[ Beneath the Waves ]

On AI Art Generation

article by Ben Lincoln


Over the years, I've seen at least two career paths evaporate in part or entirely because someone developed a technology that disrupted those industries, so I definitely sympathize with artists who are worried about their future given the rapid advances AI-generated imagery is making.

That having been said, disruptive technologies are magic boxes full of all kinds of possibilities (both good and bad), but the one thing that's essentially never inside the box is a way to put everything back inside and pretend the box never existed. Hoping that people will stop using AI image generation (or insisting that they do so) is as futile as Metallica trying to tell people to keep buying CDs and stop listening to mp3s in the late 1990s.[1]

Reflecting on a magic box that has just been opened
[ The Magic Box ]
The Magic Box

Generated using Midjourney.


In terms of technology likely to be developed during any of our lifetimes, my advice is to think about what it is about your work that inherently requires a human mind, and focus on being good at those things. If someone invents a tool that makes the other parts of your work easier or faster, look at how that gives you more time to do the creative work. The CEO of the company I work for calls this the "Iron Man suit" model[2], where humans do the things humans are best at, including directing automated systems to do the repetitive/procedural tasks that don't require a conscious mind, or are at least beyond the reach of current automated systems.

If we ever develop artificial consciousness that can do truly creative work, make non-obvious connections/inferences/deductions (especially across different fields), and so on (basically, do things that haven't been done before), we'll have to figure out some non-capitalistic approach to society because none of us will be able to find paying jobs anymore, but I think that's many decades or maybe even centuries away.

For me, the value of human artists is almost entirely their minds, not whether they can paint something I describe in the style of Greg Rutkowski. It's the surprises, details, and (for commissions) the collaborative aspects. Artists are lucky, because their field will always benefit from the human element. There are massive swathes of industry that aren't like that, and the only reason those jobs haven't been completely automated away is that no one has figured out how to make machines that's cheap enough. That could change at any time for any of those other jobs.

How I View AI-Generated Visual Art

The value of AI art for me is the ability to quickly generate things that are basically mashups of concepts to see what works, or that are "good enough" to use for (hopefully) funny memes.
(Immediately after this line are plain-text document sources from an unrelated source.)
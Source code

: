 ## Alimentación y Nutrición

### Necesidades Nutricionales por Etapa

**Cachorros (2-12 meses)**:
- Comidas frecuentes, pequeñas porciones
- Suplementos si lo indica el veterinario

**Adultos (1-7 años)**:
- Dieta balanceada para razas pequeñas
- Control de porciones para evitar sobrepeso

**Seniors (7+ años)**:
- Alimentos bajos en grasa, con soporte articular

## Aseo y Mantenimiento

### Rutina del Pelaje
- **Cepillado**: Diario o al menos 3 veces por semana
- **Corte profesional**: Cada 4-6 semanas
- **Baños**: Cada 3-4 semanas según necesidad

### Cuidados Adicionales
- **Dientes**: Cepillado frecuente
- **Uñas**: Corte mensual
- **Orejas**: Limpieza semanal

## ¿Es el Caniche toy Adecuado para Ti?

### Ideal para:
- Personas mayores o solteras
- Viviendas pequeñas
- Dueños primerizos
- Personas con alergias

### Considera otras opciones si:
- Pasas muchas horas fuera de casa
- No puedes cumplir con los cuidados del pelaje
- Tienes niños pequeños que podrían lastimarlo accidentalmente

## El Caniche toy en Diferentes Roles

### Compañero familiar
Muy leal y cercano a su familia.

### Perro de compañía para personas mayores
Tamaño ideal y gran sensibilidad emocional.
The "Jodorowski's Tron" Midjourney example is (in my opinion) a fun glimpse into a parallel timeline. Probably no one will ever spend the money to make an actual film that looks like that, but we get to see something kind of like a recording of someone else's dream about it. There are many similar examples, and probably a lot of them will do things like convince film studios to let a human production team make a coherent movie that wouldn't exist if someone hadn't been able to show the studio execs the the AI-generated concepts. i.e. no different than a writer stitching together a private "pitch video" from a bunch of pieces of other peoples' media.
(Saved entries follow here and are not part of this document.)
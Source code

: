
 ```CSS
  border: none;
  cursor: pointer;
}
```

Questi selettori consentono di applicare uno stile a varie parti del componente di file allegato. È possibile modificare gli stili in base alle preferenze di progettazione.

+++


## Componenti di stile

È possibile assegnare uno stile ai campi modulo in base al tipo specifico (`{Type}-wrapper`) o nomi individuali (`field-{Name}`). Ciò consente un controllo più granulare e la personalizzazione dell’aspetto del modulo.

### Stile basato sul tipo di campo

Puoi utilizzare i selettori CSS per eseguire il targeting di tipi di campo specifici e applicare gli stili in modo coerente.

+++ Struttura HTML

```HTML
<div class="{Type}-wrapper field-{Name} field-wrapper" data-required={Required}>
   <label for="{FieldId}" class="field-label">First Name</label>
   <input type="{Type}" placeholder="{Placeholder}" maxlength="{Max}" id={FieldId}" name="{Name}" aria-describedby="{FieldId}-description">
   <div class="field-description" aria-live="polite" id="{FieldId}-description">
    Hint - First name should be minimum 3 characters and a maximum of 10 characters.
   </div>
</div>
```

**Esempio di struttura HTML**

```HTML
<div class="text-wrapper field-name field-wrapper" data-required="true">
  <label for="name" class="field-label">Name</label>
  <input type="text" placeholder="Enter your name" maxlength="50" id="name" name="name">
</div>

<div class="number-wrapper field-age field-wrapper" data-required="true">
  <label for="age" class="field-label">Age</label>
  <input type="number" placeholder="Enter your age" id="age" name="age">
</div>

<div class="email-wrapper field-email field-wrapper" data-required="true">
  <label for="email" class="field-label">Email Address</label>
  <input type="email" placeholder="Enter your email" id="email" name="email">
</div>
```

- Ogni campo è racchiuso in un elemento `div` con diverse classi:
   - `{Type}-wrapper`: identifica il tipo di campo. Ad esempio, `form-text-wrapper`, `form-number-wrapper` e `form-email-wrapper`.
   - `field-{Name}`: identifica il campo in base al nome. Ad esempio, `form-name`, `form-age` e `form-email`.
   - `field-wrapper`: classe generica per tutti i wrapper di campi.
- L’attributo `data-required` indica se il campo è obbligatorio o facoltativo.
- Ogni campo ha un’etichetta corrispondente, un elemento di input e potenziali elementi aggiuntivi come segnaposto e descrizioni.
The main reason I approach AI art generation that way is because of how it works. It's essentially doing this:

  1. Considering the entire "probability space" of images in the training set related to the prompt or other constraints, what general patterns of colour appear on the canvas? i.e. if I ask for an image of a scarecrow in a field, probably the upper 1/3, 1/2, or 2/3 is blue, the bottom is green or yellow, and there's a brownish blob centered horizontally at about 1/3, 1/2, or 2/3 of the image width. Pick one of those variations at random.
  2. Given those initial blurs of colour, and still taking the prompt/constraints into account, what slightly smaller blobs of colour are likely to appear in that type of image? i.e. for a scarecrow standing in a field, the brownish blur in the middle probably has a yellow or white blur at the top for the head, a different coloured blur near the middle for a shirt, and maybe a thin black vertical blur near the left or right side if it's holding a rake/shovel/etc. Select those blobs randomly and add them.
  3. Keep repeating this process over and over until the image is sufficiently detailed.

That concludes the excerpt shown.